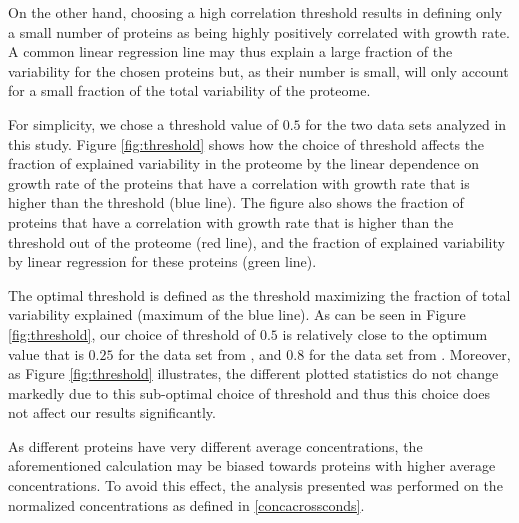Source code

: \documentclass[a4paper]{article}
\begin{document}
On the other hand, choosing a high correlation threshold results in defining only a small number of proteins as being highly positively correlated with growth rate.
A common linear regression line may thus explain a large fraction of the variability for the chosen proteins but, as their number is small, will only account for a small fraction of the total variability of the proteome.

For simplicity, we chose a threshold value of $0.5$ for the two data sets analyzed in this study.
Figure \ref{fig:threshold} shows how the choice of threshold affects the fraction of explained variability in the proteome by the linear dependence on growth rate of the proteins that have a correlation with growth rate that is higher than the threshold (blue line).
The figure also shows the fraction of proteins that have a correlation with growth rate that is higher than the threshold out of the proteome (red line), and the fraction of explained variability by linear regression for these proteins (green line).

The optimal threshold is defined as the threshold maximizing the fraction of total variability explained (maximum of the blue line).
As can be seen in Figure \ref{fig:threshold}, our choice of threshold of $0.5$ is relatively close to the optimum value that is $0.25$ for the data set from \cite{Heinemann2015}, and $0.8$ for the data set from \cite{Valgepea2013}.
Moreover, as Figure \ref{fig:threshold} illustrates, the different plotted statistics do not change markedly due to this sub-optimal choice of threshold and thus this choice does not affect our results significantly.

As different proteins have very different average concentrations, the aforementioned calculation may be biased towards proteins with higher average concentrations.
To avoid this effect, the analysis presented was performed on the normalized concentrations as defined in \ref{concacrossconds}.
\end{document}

* WORK TO COMPLETE:
Repeat exactly the lines of the listing above, from the one with "For simplicity, we" down to the one with "As can be seen"; both of those lines belong in the range.

* FINAL ANSWER:
For simplicity, we chose a threshold value of $0.5$ for the two data sets analyzed in this study.
Figure \ref{fig:threshold} shows how the choice of threshold affects the fraction of explained variability in the proteome by the linear dependence on growth rate of the proteins that have a correlation with growth rate that is higher than the threshold (blue line).
The figure also shows the fraction of proteins that have a correlation with growth rate that is higher than the threshold out of the proteome (red line), and the fraction of explained variability by linear regression for these proteins (green line).

The optimal threshold is defined as the threshold maximizing the fraction of total variability explained (maximum of the blue line).
As can be seen in Figure \ref{fig:threshold}, our choice of threshold of $0.5$ is relatively close to the optimum value that is $0.25$ for the data set from \cite{Heinemann2015}, and $0.8$ for the data set from \cite{Valgepea2013}.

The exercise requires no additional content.